Starting Up with Rupert Whitaker @ The Field Kitchen

The Field Kitchen Oxford is preparing for its busiest season.

In the summer it is non-stop here because it was always designed for these warm balmy evenings; to sit out under the stars, with a delicious meal in your belly and a good glass of easy-drinking wine in your hand. What is a pop-up restaurant in a field without a gorgeous sunset and a dry evening?

Having spent May staring for long periods at the clouds and testing my meteorological guesswork skills, I am delighted as yet more and more dry hot days have set in. Yet as I write this I wonder if I will elicit a strange curse, and on my first pop-up (July 10) the heavens will open, as I dared to comment on the weather in print! Oh how it is to be English! Of course, the upside of the English constitution is that we are highly capable of donning a warm fleecy blanket, sitting under a bit of white tarpaulin and enjoying ourselves just as much when the rain pours all around us.

This year The Field Kitchen has moved sites, previously based at the Hogacre eco-common we have relocated to a beautiful valley in Farmoor. It is with sadness I leave Hogacre – the secret garden oasis in the centre of Oxford – but this year we are providing the Field Kitchen Experience for eight weddings, and due to the fact that at Hogacre I have to drive my seven-and-a-half tonne van across a railway and open fields, I didn’t think it would survive repeated crossings. However we might go back for a one off, so watch our website for further pop-ups.

Some readers may be aware that as well as being a pop-up chef I am also a film producer – sounds lofty I know! Bear in mind that I make independent films, and am yet to puff cigars on a large leather Chesterfield in Hollywood. Our latest film Born Of War is hitting the screens later this year, and I am also busy organising its launch here and in the US.

This goes some way to explaining TFK’s new location – our film offices are based in Farmoor on a 10-acre field which has a stunning view named by locals as Tumbledown Hill. It did in fact feature in the closing scenes of our latest film, as our heroine returns home, driven across the verdant, green, quintessentially English, countryside, along a winding road, to be reunited with her family.

Our new base is also close to Farmoor Reservoir, where I repeatedly capsized a small dingy once. You can see the water shimmering on the horizon, and the tops of the sail boats.

Our first pop-up is going to be a party – four courses, with a Cava Sangria on arrival to kick off. This year I have been working with an inspirational chef – Bob Parkinson – at his restaurant in Cirencester, Made By Bob. He was trained by a god of all chefs – Simon Hopkinson – the Roast Chicken and Other Stories kitchen godfather and original chef at Bibendum restaurant. Bob has the world’s largest charcoal barbecue – we recently barbecued 15 fillets of wagu beef to feed 100 people. The beef has the most delicious flavour, chargrilled, smoky and melt in the mouth tender when you cut into it. So the pop-up will feature some barbecue options this year – not your run of the mill sausages and burgers but beef fillet, four-hour slow cooked lamb, sharing platters of grilled aubergine, courgette and peppers with local broad beans, chilli, feta, mint and lemon.
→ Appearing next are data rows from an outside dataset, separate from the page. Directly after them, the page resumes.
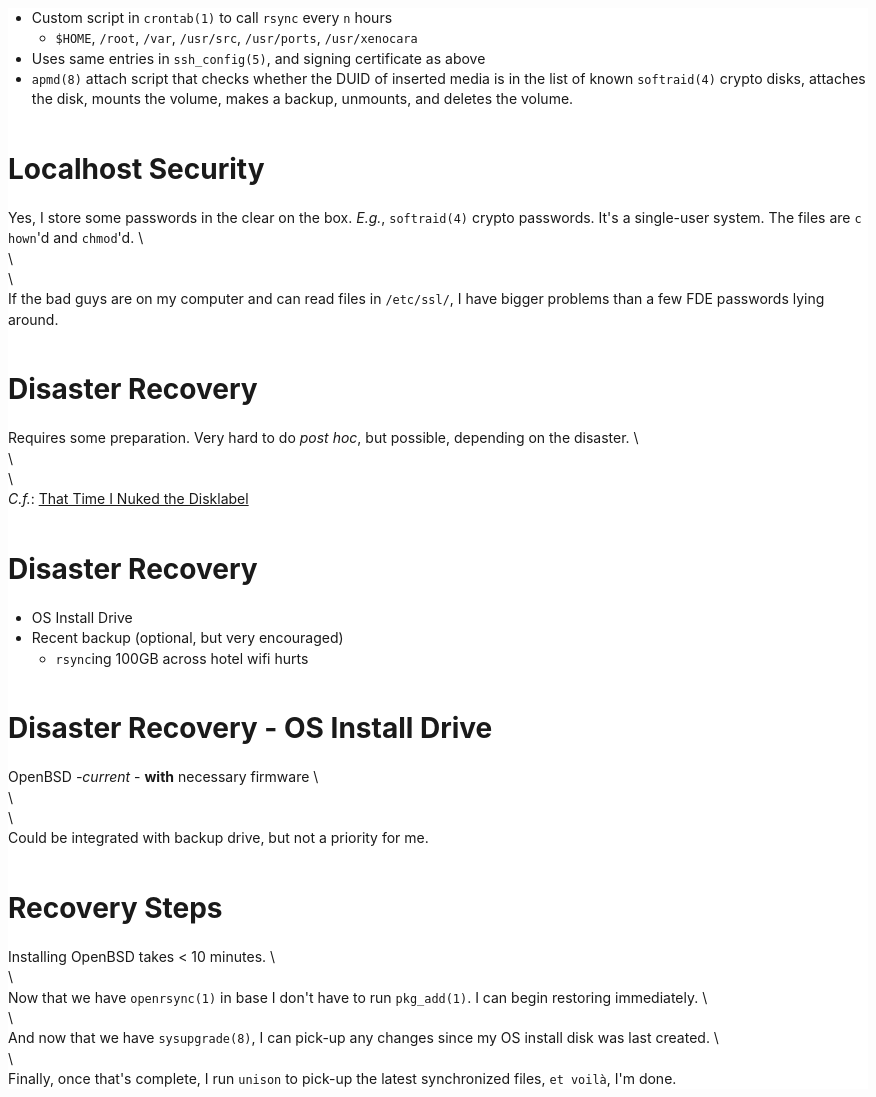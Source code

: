 - Custom script in `crontab(1)` to call `rsync` every `n` hours
   - `$HOME`, `/root`, `/var`, `/usr/src`, `/usr/ports`, `/usr/xenocara`
- Uses same entries in `ssh_config(5)`, and signing certificate as
  above
- `apmd(8)` attach script that checks whether the DUID of inserted media
  is in the list of known `softraid(4)` crypto disks, attaches the disk,
  mounts the volume, makes a backup, unmounts, and deletes the volume.


# Localhost Security

Yes, I store some passwords in the clear on the box. *E.g.*,
`softraid(4)` crypto passwords. It's a single-user system.  The files
are `chown`'d and `chmod`'d.
\   
\   
\   
If the bad guys are on my computer and can read files in `/etc/ssl/`,
I have bigger problems than a few FDE passwords lying around.


# Disaster Recovery

Requires some preparation. Very hard to do *post hoc*, but possible,
depending on the disaster.
\   
\   
\   
*C.f.*: [That Time I Nuked the Disklabel]


# Disaster Recovery

- OS Install Drive
- Recent backup (optional, but very encouraged)
   - `rsync`ing 100GB across hotel wifi hurts


# Disaster Recovery - OS Install Drive

OpenBSD *-current* - **with** necessary firmware
\   
\   
\   
Could be integrated with backup drive, but not a priority for me.


# Recovery Steps

Installing OpenBSD takes < 10 minutes.
\   
\   
Now that we have `openrsync(1)` in base I don't have to run
`pkg_add(1)`. I can begin restoring immediately.
\   
\   
And now that we have `sysupgrade(8)`, I can pick-up any changes
since my OS install disk was last created.
\   
\   
Finally, once that's complete, I run `unison` to pick-up the latest
synchronized files, `et voilà`, I'm done.


[git-annex]: https://git-annex.branchable.com/
[KeepasXC]: https://keepassxc.org/
[Onlykey]: https://onlykey.io/
[OpenBSD]: https://www.openbsd.org/
[OpenSSH]: https://www.openssh.com/
[OpenRsync]: http://www.openrsync.org/
[rsync]: https://www.samba.org/rsync/
[sshfs]: https://github.com/libfuse/sshfs/
[Syncthing]: https://syncthing.net/
[Tarsnap]: https://www.tarsnap.com/
[That Time I Nuked the Disklabel]: <http://akpoff.com/archive/2017/that_time_i_nuked_the_disklabel_and_recovered_the_disk.html>
[Unison]: https://www.cis.upenn.edu/~bcpierce/unison/
[Wikipedia File Synchronization Comparison]: https://en.wikipedia.org/wiki/Comparison_of_file_synchronization_software
[The Untold Story of NotPetya]: https://www.wired.com/story/notpetya-cyberattack-ukraine-russia-code-crashed-the-world/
My mum is also back behind her stove – as she famously makes my puds. This year — don’t worry — there will be a return of the hugely popular lemon curd tart, and she has also been making her own elderflower cordial and recently suggested a lemon mousse infused with lavender and her elderflower. Not only this, but she has dug up half her garden, and is growing so many veg, that she will be providing the pop-up with some lovely produce, grown with love in the village of Tackley.

The Field Kitchen Oxford has always been a bit of a family business, right from the start. My wife manages all the weddings – as well as being a film director, she is very proficient at organising things, which us men sometimes find a bit challenging. My sister-in-law bakes wedding cakes. And my in-laws own the van, and with my mum they were the ones who backed me and believed in me to start TFK. I’ve even taken on my cousin-in-law Ben Wilkins as an apprentice – he’s learning the ropes after two long suffering seasons as the washer-upper.

So you get the picture, this is a business filled with family, and as has always been my motto – I cook from the heart. I put my love on a plate – and it is this passion which I think gives TFK that feeling of being part of a special occasion. It is a unique dining experience and I hope to share it with you this summer.